The 12th October will mark one year since Hevrin Xelef, one of the founders of the Syrian Future Party and then Secretary General of the Future Syria party, was murdered when the Turkish state launched a military operation in northern Syria.
Xelef was born in Derîk district in Northern Syria in 1983. She was well known for being warm and close to the people around her. Her sister Zozan and her three nephews lost their lives fighting for the Kurdish freedom movement. In total, she lost twelve relatives in this manner.
She developed her political awareness at an early age from her family and became a member of the Children Of Dêrik Newroz Theatre Group, where she once performed as a human rights defender on stage. Then her role became real. According to the Women Defend Rojava Campaign: “Her mother, Sûad, took part in many people’s assemblies with Abdullah Öcalan. What she learned there also had a great influence on Hevrîn’s upbringing and personal development”.
When Xelef began her undergraduate studies in the department of Construction Engineering at Aleppo University, Syrian intelligence began to monitor her, especially during her last year at university. After she graduated, she could not get a job and discovered that she had been blacklisted by the authorities.

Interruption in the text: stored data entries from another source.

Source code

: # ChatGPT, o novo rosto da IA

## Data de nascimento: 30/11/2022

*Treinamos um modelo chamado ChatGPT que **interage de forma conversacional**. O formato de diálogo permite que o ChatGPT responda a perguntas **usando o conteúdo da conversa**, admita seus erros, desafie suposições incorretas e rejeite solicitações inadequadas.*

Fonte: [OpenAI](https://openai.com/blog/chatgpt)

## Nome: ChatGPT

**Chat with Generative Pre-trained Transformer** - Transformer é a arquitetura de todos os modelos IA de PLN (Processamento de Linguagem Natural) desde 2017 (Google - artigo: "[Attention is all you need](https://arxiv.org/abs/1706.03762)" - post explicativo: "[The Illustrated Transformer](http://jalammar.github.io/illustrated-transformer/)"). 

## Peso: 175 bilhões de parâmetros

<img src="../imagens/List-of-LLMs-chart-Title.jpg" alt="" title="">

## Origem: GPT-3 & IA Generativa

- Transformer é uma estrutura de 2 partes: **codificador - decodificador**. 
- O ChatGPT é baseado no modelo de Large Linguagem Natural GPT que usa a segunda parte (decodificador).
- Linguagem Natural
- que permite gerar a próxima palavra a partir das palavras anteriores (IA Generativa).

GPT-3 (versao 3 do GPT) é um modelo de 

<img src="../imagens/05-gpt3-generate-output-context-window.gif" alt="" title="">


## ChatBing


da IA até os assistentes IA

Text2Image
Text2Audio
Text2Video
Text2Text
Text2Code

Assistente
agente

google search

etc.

When the civil war broke out in Syria in 2011, she participated in the struggles that took place in North and East Syria (Rojava). She worked to help establish institutions that would improve civil society and began to manage an economic council. She rose to prominence in the Autonomous Administration of North and East Syria and became Vice-Chair of the energy authority in 2016.
Xelef continued to work in this capacity until she decided to commit herself towards establishing a new political party in Syria. A founding member of the Syrian Future Party, she was later elected as Secretary-General of the party. She played a vital role in advocating women’s rights and promoting Christian-Kurdish-Arab friendship and unity.

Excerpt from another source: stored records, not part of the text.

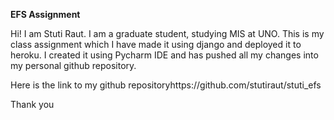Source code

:<html>
<head>

<strong> EFS Assignment</strong>

<p>Hi! I am Stuti Raut.
I am a graduate student, studying MIS at UNO. This is my class assignment which I have made it using django and deployed it to heroku. 
I created it using Pycharm IDE and has pushed all my changes into my personal github repository.

Here is the link to my github repositoryhttps://github.com/stutiraut/stuti_efs </br>

Thank you
</p>
</html>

Ahed Al Hendi, a former political prisoner in Syria, described Xelef in Foreign Policy as “one of the most prominent female leaders in the autonomous region of Rojava in northeastern Syria. She would wake up at 5 in the morning and would not stop working until midnight, whether that involved travelling to the Deir Ezzor region, which was recently liberated from the Islamic State, to tutor children and teenagers there in maths, or meeting with Arab tribal leaders and helping resolve their many disputes in her role as the Secretary General of the Future Syria Party (FSP). She personified the way the FSP and the Syrian Democratic Council approached the many differences among the people of the region”.
She encouraged women to participate in the struggle and believed that issues in Syria could be solved by means of dialogue instead of war. She underlined several times in her interviews that the solution to the crisis in Syria passed through internal dialogue. For that reason, she often pointed out that women and society should organize and find solutions to problems. Mutlu Civiroglu, writing for The Guardian, noted that in her quest to engage in dialogue with everyone: “She had a talent for diplomacy, she used to always take part in meetings with the Americans, the French, the foreign delegations” to strive for peaceful solutions to the situation in Syria.
Hevrin Xelef was murdered on 12 October 2019 when the Turkish government launched a military offensive against North and East Syria on 9 October 2019. The Syrian Democratic Forces stated that she had been “executed by Turkish-backed mercenary factions”.